Governo Lula promove servidora que autorizou descontos ilegais de aposentados no INSS

Servidora que participou de acordos controversos no INSS é nomeada para coordenação geral de atendimento, apesar de críticas e investigações relacionadas a descontos em benefícios

Governo Lula promove servidora que autorizou descontos ilegais de aposentados no INSS

O Instituto Nacional do Seguro Social (INSS) promoveu uma servidora que havia sido responsável por autorizar acordos agora sob investigação que permitiram descontos considerados ilegais em benefícios de aposentados e pensionistas.
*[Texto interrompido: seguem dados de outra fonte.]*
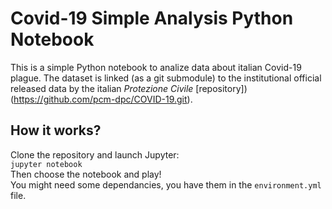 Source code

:# Covid-19 Simple Analysis Python Notebook

This is a simple Python notebook to analize data about italian Covid-19 plague. The dataset is linked (as a git submodule) to the institutional official released data by the italian *Protezione Civile* [repository])(https://github.com/pcm-dpc/COVID-19.git).

## How it works?

Clone the repository and launch Jupyter:  
`jupyter notebook`  
Then choose the notebook and play!  
You might need some dependancies, you have them in the `environment.yml` file.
A nomeação de Michelli Manieri para o cargo de coordenadora‑geral de atendimento ocorreu no início da gestão da presidente do INSS, Ana Cristina Silveira, depois que o escândalo envolvendo os acordos veio à tona em 2023.

Manieri havia perdido um cargo de confiança no órgão após o escândalo e foi recentemente alçada a uma posição que a coloca à frente das agências do INSS em todo o Brasil, com atribuições relacionadas ao funcionamento das unidades, organização de mutirões de atendimento e gestão do orçamento operacional destinado ao atendimento ao público.

O caso remonta à assinatura de acordos com entidades como a Associação de Aposentados Mutualistas para Benefícios Coletivos (Ambec) e a Associação dos Aposentados e Pensionistas do Brasil (AAPB). Relatórios da Controladoria‑Geral da União (CGU) e da Polícia Federal indicam que essas associações chegaram a cadastrar dezenas de milhares de beneficiários sem termos válidos de adesão, gerando uma média de filiações que chamou a atenção dos órgãos de controle. Em ambas as negociações, Michelli Manieri e o então servidor Geovani Batista Spiecker manifestaram parecer favorável à “viabilidade técnica” dos acordos, mesmo diante de fragilidades identificadas em auditorias internas.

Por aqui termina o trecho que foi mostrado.